[Stored data]
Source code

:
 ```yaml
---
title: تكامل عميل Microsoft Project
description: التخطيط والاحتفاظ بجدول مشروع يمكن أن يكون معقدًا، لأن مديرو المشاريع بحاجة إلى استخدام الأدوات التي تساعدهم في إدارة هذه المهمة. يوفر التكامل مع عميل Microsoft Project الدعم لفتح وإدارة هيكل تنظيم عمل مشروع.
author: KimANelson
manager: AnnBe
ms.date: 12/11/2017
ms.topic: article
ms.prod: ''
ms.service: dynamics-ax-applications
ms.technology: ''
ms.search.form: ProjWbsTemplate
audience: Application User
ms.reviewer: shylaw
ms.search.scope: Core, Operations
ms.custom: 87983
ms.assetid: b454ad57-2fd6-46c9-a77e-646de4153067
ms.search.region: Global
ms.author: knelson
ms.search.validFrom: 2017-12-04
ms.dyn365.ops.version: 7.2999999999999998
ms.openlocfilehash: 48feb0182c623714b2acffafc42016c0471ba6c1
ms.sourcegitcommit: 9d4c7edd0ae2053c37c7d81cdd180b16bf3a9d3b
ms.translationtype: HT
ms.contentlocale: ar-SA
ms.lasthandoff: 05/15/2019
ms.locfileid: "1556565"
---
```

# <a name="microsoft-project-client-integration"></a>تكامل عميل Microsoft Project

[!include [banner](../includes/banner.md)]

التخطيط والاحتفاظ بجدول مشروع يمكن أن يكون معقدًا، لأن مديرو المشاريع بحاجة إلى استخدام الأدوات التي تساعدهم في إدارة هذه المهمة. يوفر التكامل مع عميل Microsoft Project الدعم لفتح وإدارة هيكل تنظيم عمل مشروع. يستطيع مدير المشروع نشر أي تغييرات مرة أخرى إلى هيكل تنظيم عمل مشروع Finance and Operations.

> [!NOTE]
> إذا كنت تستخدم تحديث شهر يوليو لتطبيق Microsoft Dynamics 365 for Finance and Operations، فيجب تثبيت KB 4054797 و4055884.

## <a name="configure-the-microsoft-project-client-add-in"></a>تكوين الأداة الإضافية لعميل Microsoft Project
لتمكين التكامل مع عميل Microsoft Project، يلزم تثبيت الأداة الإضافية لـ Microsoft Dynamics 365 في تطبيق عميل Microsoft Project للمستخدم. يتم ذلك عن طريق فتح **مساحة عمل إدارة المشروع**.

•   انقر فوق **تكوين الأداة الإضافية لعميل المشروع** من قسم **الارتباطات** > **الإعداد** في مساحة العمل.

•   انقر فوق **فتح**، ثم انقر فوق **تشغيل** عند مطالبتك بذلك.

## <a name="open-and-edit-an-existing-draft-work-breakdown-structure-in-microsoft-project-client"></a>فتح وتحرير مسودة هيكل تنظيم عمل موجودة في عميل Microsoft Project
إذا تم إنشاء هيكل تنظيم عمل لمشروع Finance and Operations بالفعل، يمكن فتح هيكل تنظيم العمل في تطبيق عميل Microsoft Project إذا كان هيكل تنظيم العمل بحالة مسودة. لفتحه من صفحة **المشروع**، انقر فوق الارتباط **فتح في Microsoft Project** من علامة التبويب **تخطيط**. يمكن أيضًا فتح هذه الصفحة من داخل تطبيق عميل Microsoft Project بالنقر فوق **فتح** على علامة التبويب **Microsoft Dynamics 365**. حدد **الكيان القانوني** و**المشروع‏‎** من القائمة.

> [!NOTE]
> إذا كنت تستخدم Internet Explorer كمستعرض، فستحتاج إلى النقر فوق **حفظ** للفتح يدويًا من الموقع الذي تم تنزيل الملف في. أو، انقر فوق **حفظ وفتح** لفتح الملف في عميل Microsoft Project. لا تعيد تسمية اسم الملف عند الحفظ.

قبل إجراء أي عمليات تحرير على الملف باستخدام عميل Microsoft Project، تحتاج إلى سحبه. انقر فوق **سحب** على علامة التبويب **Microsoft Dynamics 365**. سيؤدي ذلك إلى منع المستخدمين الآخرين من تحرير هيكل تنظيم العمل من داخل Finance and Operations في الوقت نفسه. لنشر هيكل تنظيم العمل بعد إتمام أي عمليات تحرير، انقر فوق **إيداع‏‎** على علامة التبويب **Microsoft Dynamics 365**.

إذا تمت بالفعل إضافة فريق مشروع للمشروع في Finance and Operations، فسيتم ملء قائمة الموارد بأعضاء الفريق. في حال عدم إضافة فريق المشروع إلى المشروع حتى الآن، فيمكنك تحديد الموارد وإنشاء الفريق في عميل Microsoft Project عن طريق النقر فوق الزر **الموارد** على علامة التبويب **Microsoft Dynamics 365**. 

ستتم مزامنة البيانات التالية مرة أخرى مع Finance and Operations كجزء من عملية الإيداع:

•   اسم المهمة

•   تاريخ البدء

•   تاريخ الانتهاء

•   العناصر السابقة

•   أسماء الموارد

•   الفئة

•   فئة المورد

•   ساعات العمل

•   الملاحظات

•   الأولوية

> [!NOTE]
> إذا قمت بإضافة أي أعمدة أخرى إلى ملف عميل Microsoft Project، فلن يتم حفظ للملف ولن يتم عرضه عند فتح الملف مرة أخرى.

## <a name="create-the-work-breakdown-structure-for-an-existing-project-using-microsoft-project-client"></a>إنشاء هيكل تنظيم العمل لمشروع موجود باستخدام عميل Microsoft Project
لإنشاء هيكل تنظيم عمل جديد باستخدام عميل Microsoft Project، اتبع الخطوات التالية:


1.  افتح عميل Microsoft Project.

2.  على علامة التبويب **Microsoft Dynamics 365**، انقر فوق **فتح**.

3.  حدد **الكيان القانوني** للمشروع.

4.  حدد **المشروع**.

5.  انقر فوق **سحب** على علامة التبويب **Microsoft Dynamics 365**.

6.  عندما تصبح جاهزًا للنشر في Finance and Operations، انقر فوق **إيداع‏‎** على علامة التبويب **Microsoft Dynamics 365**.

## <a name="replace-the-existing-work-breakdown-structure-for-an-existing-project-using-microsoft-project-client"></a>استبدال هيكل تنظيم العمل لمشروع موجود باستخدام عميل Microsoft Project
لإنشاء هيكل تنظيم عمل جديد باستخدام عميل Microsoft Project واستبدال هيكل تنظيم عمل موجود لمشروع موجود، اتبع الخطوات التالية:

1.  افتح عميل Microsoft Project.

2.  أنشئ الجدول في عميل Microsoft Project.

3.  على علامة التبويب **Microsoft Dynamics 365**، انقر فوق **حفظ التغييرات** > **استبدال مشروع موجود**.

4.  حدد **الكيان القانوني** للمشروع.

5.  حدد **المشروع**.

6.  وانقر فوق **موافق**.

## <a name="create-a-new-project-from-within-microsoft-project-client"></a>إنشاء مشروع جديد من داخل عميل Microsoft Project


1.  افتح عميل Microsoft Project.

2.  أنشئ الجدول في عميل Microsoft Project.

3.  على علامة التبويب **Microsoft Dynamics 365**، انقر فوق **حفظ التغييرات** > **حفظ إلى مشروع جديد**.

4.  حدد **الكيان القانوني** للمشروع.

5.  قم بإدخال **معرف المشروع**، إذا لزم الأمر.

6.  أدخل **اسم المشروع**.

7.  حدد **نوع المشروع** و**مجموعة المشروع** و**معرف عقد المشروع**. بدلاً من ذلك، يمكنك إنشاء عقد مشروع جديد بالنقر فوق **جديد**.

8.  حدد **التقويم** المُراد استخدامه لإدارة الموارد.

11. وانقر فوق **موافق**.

- _Problem description_
Report every line of the entries that carries the word "breakdown".

- _Task solution_
## <a name="open-and-edit-an-existing-draft-work-breakdown-structure-in-microsoft-project-client"></a>فتح وتحرير مسودة هيكل تنظيم عمل موجودة في عميل Microsoft Project
## <a name="create-the-work-breakdown-structure-for-an-existing-project-using-microsoft-project-client"></a>إنشاء هيكل تنظيم العمل لمشروع موجود باستخدام عميل Microsoft Project
## <a name="replace-the-existing-work-breakdown-structure-for-an-existing-project-using-microsoft-project-client"></a>استبدال هيكل تنظيم العمل لمشروع موجود باستخدام عميل Microsoft Project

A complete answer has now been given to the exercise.